La censure svolte dal ricorrente investono (la correttezza in diritto e la congruenza della motivazione addotta
dalla corte di merito circa) la configurabilità in concreto di tale responsabilità, per essere l'incidente
ascrivibile - egli assume - alla cattiva organizzazione di lavoro dell'impresa noleggiante e non invece a
negligenza o imperizia dell'addetto alla gru. Un positivo apprezzamento di tali censure richiederebbe però un
vaglio secondo i consueti parametri della adeguatezza della motivazione, dovendosi per ciò stesso escludere
che la ricostruzione proposta emerga con carattere di assoluta evidenza dal testo delle sentenze e si imponga
pertanto sulla declaratoria di estinzione ai sensi della citata disposizione.
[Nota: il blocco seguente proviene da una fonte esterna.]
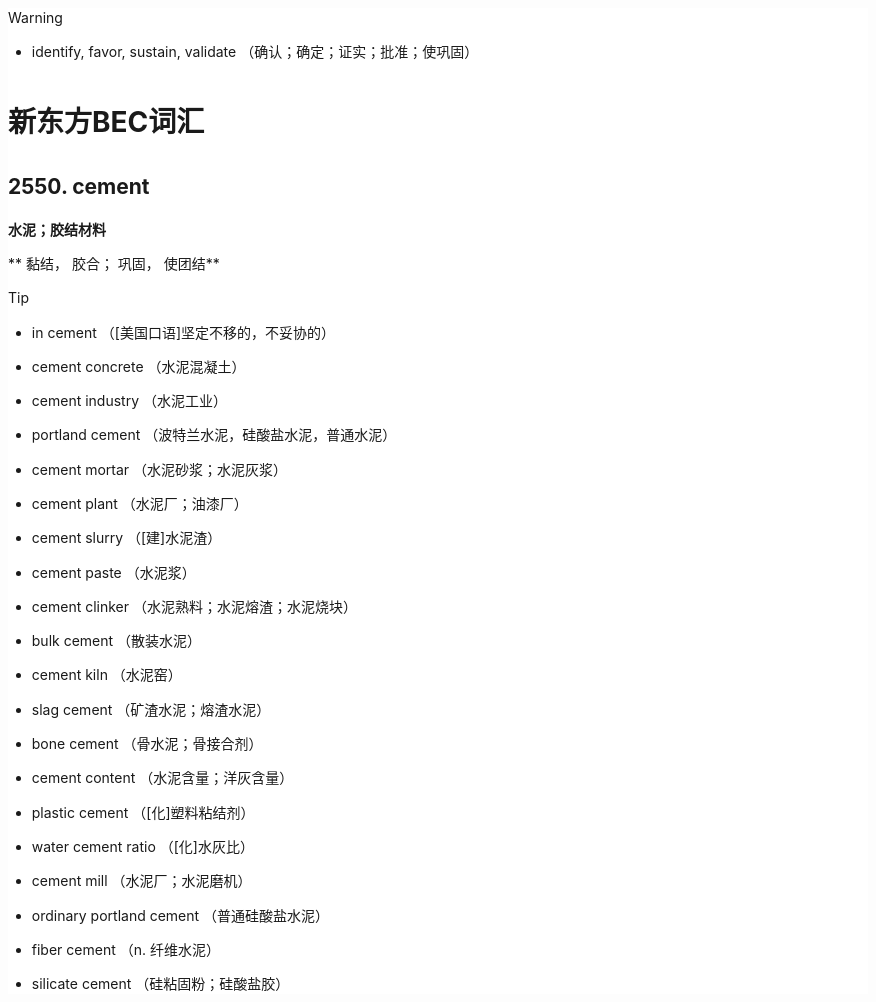 > [!WARNING]
>
> - identify, favor, sustain, validate （确认；确定；证实；批准；使巩固）
>

# 新东方BEC词汇

## 2550. cement

**水泥；胶结材料**

** 黏结， 胶合； 巩固， 使团结**

> [!TIP]
>
> - in cement （[美国口语]坚定不移的，不妥协的）
>
> - cement concrete （水泥混凝土）
>
> - cement industry （水泥工业）
>
> - portland cement （波特兰水泥，硅酸盐水泥，普通水泥）
>
> - cement mortar （水泥砂浆；水泥灰浆）
>
> - cement plant （水泥厂；油漆厂）
>
> - cement slurry （[建]水泥渣）
>
> - cement paste （水泥浆）
>
> - cement clinker （水泥熟料；水泥熔渣；水泥烧块）
>
> - bulk cement （散装水泥）
>
> - cement kiln （水泥窑）
>
> - slag cement （矿渣水泥；熔渣水泥）
>
> - bone cement （骨水泥；骨接合剂）
>
> - cement content （水泥含量；洋灰含量）
>
> - plastic cement （[化]塑料粘结剂）
>
> - water cement ratio （[化]水灰比）
>
> - cement mill （水泥厂；水泥磨机）
>
> - ordinary portland cement （普通硅酸盐水泥）
>
> - fiber cement （n. 纤维水泥）
>
> - silicate cement （硅粘固粉；硅酸盐胶）
>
9. E' infine infondato anche il ricorso proposto dalla difesa di D.F..
[…]
10. Per le considerazioni che precedono deve in definitiva pervenirsi al rigetto di tutti i ricorsi, con la
conseguente condanna dei ricorrenti al pagamento delle spese processuali.
P.Q.M.
Rigetta i ricorsi e condanna i ricorrenti al pagamento delle spese processuali.
Così deciso in Roma, il 8 maggio 2014.